После завтрака я вышел из дома — стояло чудесное сентябрьское утро, — устроился на каменной скамье, откуда открывался велико­лепный вид во все стороны, и раскурил трубку. Это было новое или по крайней мере почти забытое ощущение. У меня никогда раньше не было на это свободного времени. Теперь же я неожиданно получил возможность не торо­питься, наслаждаться почти забытой свободой, которая, вернувшись, казалась самой драгоцен­ной вещью в жизни. Я испытывал острое чувство покоя, умиротворенности, радости, чистого наслаждения «здесь и сейчас», освобожденных от всяких потребностей и желаний. Я живо осознавал красоту каждого окрашенного осенью листа на земле, красоту окружающего меня райского сада, простора Хэмпстед-Хит, уходящих в высокое небо церковных шпилей Хэмпстеда и Хай гейта. Мир был неподвижен, словно схваченный морозом,

— все вокруг сосредоточилось на интен­сивности собственного существования. В этой совершенной умиротворенности чувствовалась благодарность и хвала, нечто вроде безмолвной святой сосредоточенности, однако эта тишина была одновременно и песней. Я чувствовал траву, деревья, лужайки вокруг меня, весь мир, всех живых существ как торжественный гимн — и моя душа была частью его.

Все вокруг было мне хорошо знакомо. Разве не вырос я неподалеку от Хэмпстед-Хит, не бегал здесь ребенком? Для меня это место было волшебным всегда, однако сейчас, этим утром, словно в первый день творения, я чувствовал себя Адамом, с изумлением оглядывающим новый мир. Я не знал или забыл, что может существовать такая красота, такая напол­ненность каждого мгновения. Я совершенно не замечал мгновений и их последовательности, я видел только совершенство лишенного времени «сейчас».

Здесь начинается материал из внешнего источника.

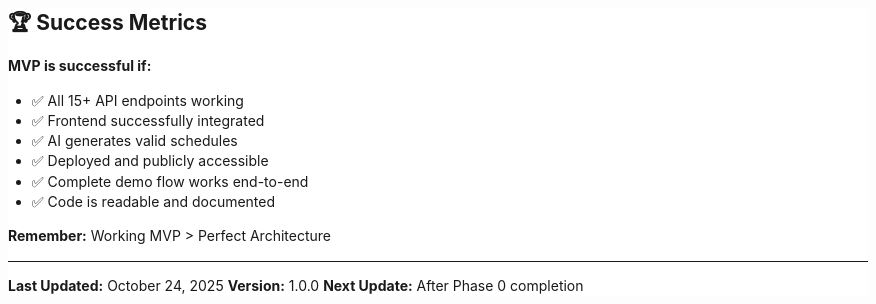 ## 🏆 Success Metrics

**MVP is successful if:**
- ✅ All 15+ API endpoints working
- ✅ Frontend successfully integrated
- ✅ AI generates valid schedules
- ✅ Deployed and publicly accessible
- ✅ Complete demo flow works end-to-end
- ✅ Code is readable and documented

**Remember:** Working MVP > Perfect Architecture

---

**Last Updated:** October 24, 2025
**Version:** 1.0.0
**Next Update:** After Phase 0 completion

Волшебное царство безвременья находилось между мгновениями, полное пронзительной «сейчасности» того сорта, что обычно погло­щается прошлым и будущим. Неожиданно каким-то чудесным образом я оказался избавлен от настойчивого давления прошлого и будущего и смог насладиться великолепным даром полного и совершенного «сейчас». В этом моем «сейчас» не было ни праздности, ни торопливости — я наблюдал за струйкой дыма от моей трубки в спокойном воздухе, слушал бой колоколов, доносящийся отовсюду. Хэмп­стед окликал Хайгейт, Хайгейт — Хэмпстед, они переговаривались между собой и со всем миром.

Так я сидел, активно размышляя, но не шевелясь. И, как я заметил, я был не один: другие пациенты сидели или прогуливались в этом раю, неторопливо, спокойно, отдыхая. Все мы наслаждались поразительным днем отдох­новения духа; я убедился в этом за сладкий, лишенный времени месяц пребывания здесь. Всех нас держало в нежной хватке удиви­тельное спокойствие, как в колледже или монастыре. Оно было предназначено для каждого, независимо от нашего состояния, — странная интерлюдия, непохожая ни на что, раньше нам известное. Мы избавились от страдания, от штормов и ужасов, от болезни, подрывавшей нашу уверенность в себе, от сомнения в выздоровлении, но нас еще не призывала к себе повседневность жизни — или того, что считается жизнью в этом несовер­шенном мире с его бесконечными обяза­тельствами, тревогами, ожиданиями. Нам был дарован волшебный промежуток между бо­лезнью и возвращением в мир, между состоянием пациента и состоянием отца семейства, кормильца, между пребыванием «внутри» и «снаружи», между прошлым и будущим. Настроение субботнего утра длилось, не тускнело, оставалось все таким же сияющим и через неделю, и через месяц.